The physical deployed servers that have been removed from the deployment need to be powered off. In a deployment not using deployed servers, this would typically be done with Ironic. When using deployed servers, it must be done manually, or by whatever existing power management solution is already in place. If the nodes are not powered down, they will continue to be operational and could be part of the deployment, since there are no steps to unconfigure, uninstall software, or stop services on nodes when scaling down.
Once the nodes are powered down and all needed data has been saved from the nodes, it is recommended that they be reprovisioned back to a base operating system configuration so that they do not unintentionally join the deployment in the future if they are powered back on.
Note
Do not attempt to reuse nodes that were previously removed from the deployment without first reprovisioning them using whatever provisioning tool is in place.
Deleting the Overcloud
When deleting the Overcloud, the Overcloud nodes need to be manually powered off, otherwise, the cloud will still be active and accepting any user requests.

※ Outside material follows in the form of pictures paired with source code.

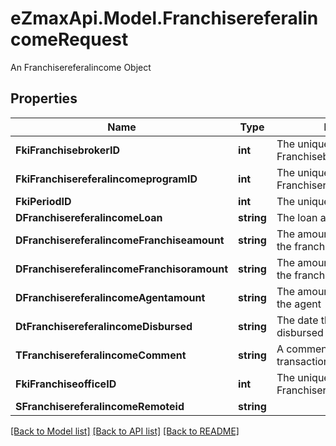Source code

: # eZmaxApi.Model.FranchisereferalincomeRequest
An Franchisereferalincome Object

## Properties

Name | Type | Description | Notes
------------ | ------------- | ------------- | -------------
**FkiFranchisebrokerID** | **int** | The unique ID of the Franchisebroker | 
**FkiFranchisereferalincomeprogramID** | **int** | The unique ID of the Franchisereferalincomeprogram | 
**FkiPeriodID** | **int** | The unique ID of the Period | 
**DFranchisereferalincomeLoan** | **string** | The loan amount | 
**DFranchisereferalincomeFranchiseamount** | **string** | The amount that will be given to the franchise | 
**DFranchisereferalincomeFranchisoramount** | **string** | The amount that will be kept by the franchisor | 
**DFranchisereferalincomeAgentamount** | **string** | The amount that will be given to the agent | 
**DtFranchisereferalincomeDisbursed** | **string** | The date the amounts were disbursed | 
**TFranchisereferalincomeComment** | **string** | A comment about the transaction | 
**FkiFranchiseofficeID** | **int** | The unique ID of the Franchisereoffice | 
**SFranchisereferalincomeRemoteid** | **string** |  | 

[[Back to Model list]](../README.md#documentation-for-models) [[Back to API list]](../README.md#documentation-for-api-endpoints) [[Back to README]](../README.md)

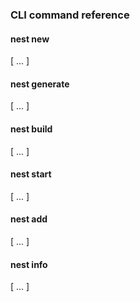 ### CLI command reference

#### nest new

[ ... ]

#### nest generate

[ ... ]

#### nest build

[ ... ]

#### nest start

[ ... ]

#### nest add

[ ... ]

#### nest info

[ ... ]
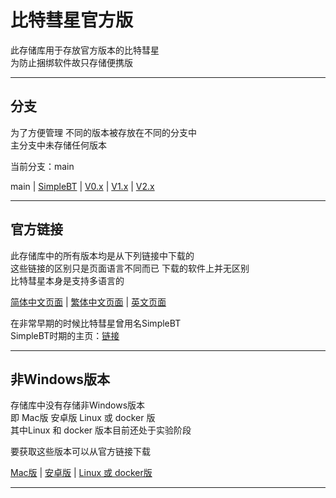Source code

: # 比特彗星官方版

此存储库用于存放官方版本的比特彗星  
为防止捆绑软件故只存储便携版  

---

##  分支

为了方便管理 不同的版本被存放在不同的分支中  
主分支中未存储任何版本  

当前分支：main  

main | [SimpleBT](https://github.com/bitcomet-post-bar/BC-official/tree/SimpleBT) | [V0.x](https://github.com/bitcomet-post-bar/BC-official/tree/V0.x) | [V1.x](https://github.com/bitcomet-post-bar/BC-official/tree/V1.x) | [V2.x](https://github.com/bitcomet-post-bar/BC-official/tree/V2.x)  

---

## 官方链接

此存储库中的所有版本均是从下列链接中下载的  
这些链接的区别只是页面语言不同而已 下载的软件上并无区别  
比特彗星本身是支持多语言的  

[简体中文页面](https://www.bitcomet.com/cn/archive) | [繁体中文页面](https://www.bitcomet.com/tw/archive) | [英文页面](https://www.bitcomet.com/en/archive)  


在非常早期的时候比特彗星曾用名SimpleBT  
SimpleBT时期的主页：[链接](https://web.archive.org/web/20030829012248/http://btfans.3322.org/simplebt/)  

---

## 非Windows版本

存储库中没有存储非Windows版本  
即 Mac版 安卓版 Linux 或 docker 版  
其中Linux 和 docker 版本目前还处于实验阶段  

要获取这些版本可以从官方链接下载  

[Mac版](https://www.bitcomet.com/tw/downloads#mac) | [安卓版](https://www.bitcomet.com/en/android) | [Linux 或 docker版](https://wiki-zh.bitcomet.com/linux%E7%89%88bitcomet%E5%AE%89%E8%A3%85%E6%8C%87%E5%8D%97)  

---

After archiving important data (log files, saved configurations, database files), that needs to be saved from the deployment, it is recommended to reprovision the nodes to a clean base operating system. The reprovision will ensure that they do not start serving user requests, or interfere with future deployments in the case where they are powered back on in the future.
Note
As with scaling down, do not attempt to reuse nodes that were previously part of a now deleted deployment in a new deployment without first reprovisioning them using whatever provisioning tool is in place.